■ Directions for this task: Before you return the entries below, strip out the pictures and keep all else exact.

BEGIN Records for this task

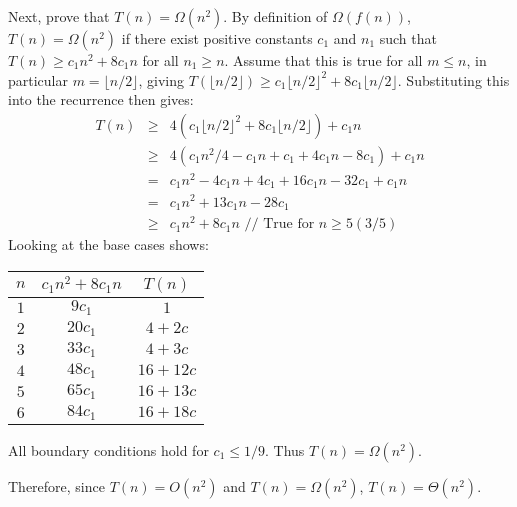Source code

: Next, prove that $T(n) = \Omega(n^2)$.  By definition of $\Omega(f(n))$, $T(n) = \Omega(n^2)$ if there exist positive constants $c_1$ and $n_1$ such that $T(n) \geq c_1n^2 + 8c_1n$ for all $n_1 \geq n$.  Assume that this is true for all $m \leq n$, in particular $m = \lfloor n/2 \rfloor$, giving $T(\lfloor n/2 \rfloor) \geq c_1\lfloor n/2 \rfloor^2 + 8c_1 \lfloor n/2 \rfloor$.  Substituting this into the recurrence then gives:
\begin{eqnarray*}
	T(n) & \geq & 4(c_1 \lfloor n/2 \rfloor^2 + 8c_1\lfloor n/2 \rfloor) + c_1n \\
	& \geq & 4(c_1n^2/4 - c_1n + c_1 + 4c_1n - 8c_1) + c_1n \\
	& = & c_1n^2 - 4c_1n + 4c_1 + 16c_1n - 32c_1 + c_1n \\
	& = & c_1n^2 + 13c_1n - 28c_1 \\
	& \geq & c_1n^2 + 8c_1n \text{~// True for $n \geq 5(3/5)$}
\end{eqnarray*}
Looking at the base cases shows:
\begin{center}
\begin{tabular}{c|c|c}
	$n$ & $c_1n^2 + 8c_1n$ & $T(n)$ \\ \hline
	$1$ & $9c_1$ & $1$ \\
	$2$ & $20c_1$ & $4 + 2c$ \\
	$3$ & $33c_1$ & $4 + 3c$ \\
	$4$ & $48c_1$ & $16 + 12c$ \\
	$5$ & $65c_1$ & $16 + 13c$ \\
	$6$ & $84c_1$ & $16 + 18c$
\end{tabular}
\end{center}
All boundary conditions hold for $c_1 \leq 1/9$.  Thus $T(n) = \Omega(n^2)$.

Therefore, since $T(n) = O(n^2)$ and $T(n) = \Omega(n^2)$, $T(n) = \Theta(n^2)$.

END Records for this task

■ Your solution:
Source code

: Next, prove that $T(n) = \Omega(n^2)$.  By definition of $\Omega(f(n))$, $T(n) = \Omega(n^2)$ if there exist positive constants $c_1$ and $n_1$ such that $T(n) \geq c_1n^2 + 8c_1n$ for all $n_1 \geq n$.  Assume that this is true for all $m \leq n$, in particular $m = \lfloor n/2 \rfloor$, giving $T(\lfloor n/2 \rfloor) \geq c_1\lfloor n/2 \rfloor^2 + 8c_1 \lfloor n/2 \rfloor$.  Substituting this into the recurrence then gives:
\begin{eqnarray*}
	T(n) & \geq & 4(c_1 \lfloor n/2 \rfloor^2 + 8c_1\lfloor n/2 \rfloor) + c_1n \\
	& \geq & 4(c_1n^2/4 - c_1n + c_1 + 4c_1n - 8c_1) + c_1n \\
	& = & c_1n^2 - 4c_1n + 4c_1 + 16c_1n - 32c_1 + c_1n \\
	& = & c_1n^2 + 13c_1n - 28c_1 \\
	& \geq & c_1n^2 + 8c_1n \text{~// True for $n \geq 5(3/5)$}
\end{eqnarray*}
Looking at the base cases shows:
\begin{center}
\begin{tabular}{c|c|c}
	$n$ & $c_1n^2 + 8c_1n$ & $T(n)$ \\ \hline
	$1$ & $9c_1$ & $1$ \\
	$2$ & $20c_1$ & $4 + 2c$ \\
	$3$ & $33c_1$ & $4 + 3c$ \\
	$4$ & $48c_1$ & $16 + 12c$ \\
	$5$ & $65c_1$ & $16 + 13c$ \\
	$6$ & $84c_1$ & $16 + 18c$
\end{tabular}
\end{center}
All boundary conditions hold for $c_1 \leq 1/9$.  Thus $T(n) = \Omega(n^2)$.

Therefore, since $T(n) = O(n^2)$ and $T(n) = \Omega(n^2)$, $T(n) = \Theta(n^2)$.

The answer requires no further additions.